**Brief**
From the listing below, pull each line that includes "bellaminee".

**Records for this exercise**
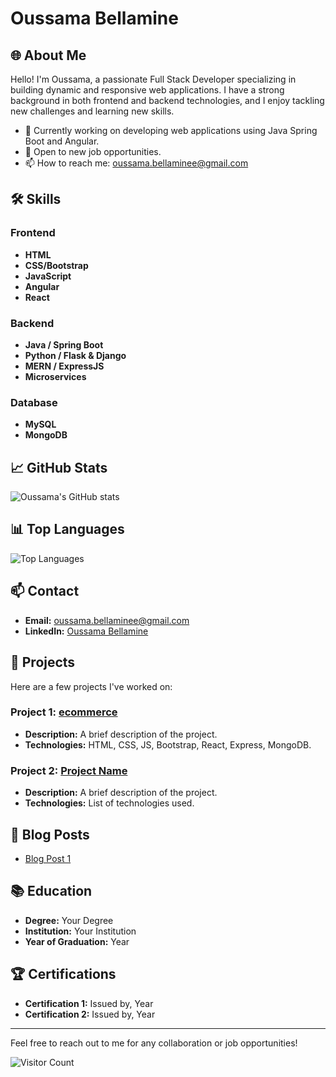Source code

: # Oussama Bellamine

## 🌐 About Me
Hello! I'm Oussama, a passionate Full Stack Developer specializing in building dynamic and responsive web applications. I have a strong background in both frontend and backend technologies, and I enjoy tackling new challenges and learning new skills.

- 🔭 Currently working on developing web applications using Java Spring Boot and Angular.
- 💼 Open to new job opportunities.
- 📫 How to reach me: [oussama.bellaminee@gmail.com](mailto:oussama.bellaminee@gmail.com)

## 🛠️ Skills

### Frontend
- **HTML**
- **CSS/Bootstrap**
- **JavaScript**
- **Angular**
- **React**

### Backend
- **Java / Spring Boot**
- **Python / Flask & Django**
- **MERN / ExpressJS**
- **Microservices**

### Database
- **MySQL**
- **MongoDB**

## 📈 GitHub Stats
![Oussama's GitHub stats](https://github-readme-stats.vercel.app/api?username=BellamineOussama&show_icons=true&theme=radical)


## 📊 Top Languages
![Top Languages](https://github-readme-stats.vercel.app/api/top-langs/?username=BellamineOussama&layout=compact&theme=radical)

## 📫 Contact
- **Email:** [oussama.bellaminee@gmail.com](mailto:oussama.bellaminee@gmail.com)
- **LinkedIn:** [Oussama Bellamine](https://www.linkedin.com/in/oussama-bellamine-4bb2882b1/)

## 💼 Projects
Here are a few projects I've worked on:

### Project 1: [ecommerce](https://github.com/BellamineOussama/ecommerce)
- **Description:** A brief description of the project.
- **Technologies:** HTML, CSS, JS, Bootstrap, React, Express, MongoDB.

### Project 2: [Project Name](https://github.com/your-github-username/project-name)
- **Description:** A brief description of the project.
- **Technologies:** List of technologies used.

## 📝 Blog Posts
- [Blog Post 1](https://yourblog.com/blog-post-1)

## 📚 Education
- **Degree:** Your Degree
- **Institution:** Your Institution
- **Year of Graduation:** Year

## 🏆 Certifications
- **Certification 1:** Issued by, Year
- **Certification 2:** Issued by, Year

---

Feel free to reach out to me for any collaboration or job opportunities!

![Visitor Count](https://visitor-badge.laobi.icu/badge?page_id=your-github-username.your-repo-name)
==
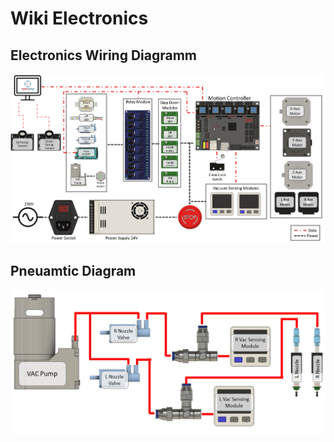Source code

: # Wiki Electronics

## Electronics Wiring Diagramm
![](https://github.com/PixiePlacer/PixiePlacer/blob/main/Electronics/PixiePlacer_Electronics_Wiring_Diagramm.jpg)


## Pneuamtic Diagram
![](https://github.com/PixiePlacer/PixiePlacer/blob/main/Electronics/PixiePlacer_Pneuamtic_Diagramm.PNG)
...
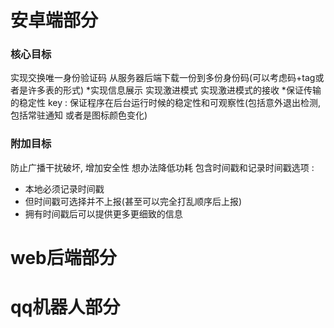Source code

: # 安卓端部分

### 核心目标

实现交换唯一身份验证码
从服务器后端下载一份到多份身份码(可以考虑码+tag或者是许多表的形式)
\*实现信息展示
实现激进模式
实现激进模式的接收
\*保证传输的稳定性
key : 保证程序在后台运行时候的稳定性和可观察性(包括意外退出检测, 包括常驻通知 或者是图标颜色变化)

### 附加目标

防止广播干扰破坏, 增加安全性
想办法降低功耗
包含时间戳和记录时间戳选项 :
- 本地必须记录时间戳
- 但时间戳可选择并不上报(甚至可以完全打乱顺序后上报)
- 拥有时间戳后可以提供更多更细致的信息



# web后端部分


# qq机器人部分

**Written reply**
- 📫 How to reach me: [oussama.bellaminee@gmail.com](mailto:oussama.bellaminee@gmail.com)
- **Email:** [oussama.bellaminee@gmail.com](mailto:oussama.bellaminee@gmail.com)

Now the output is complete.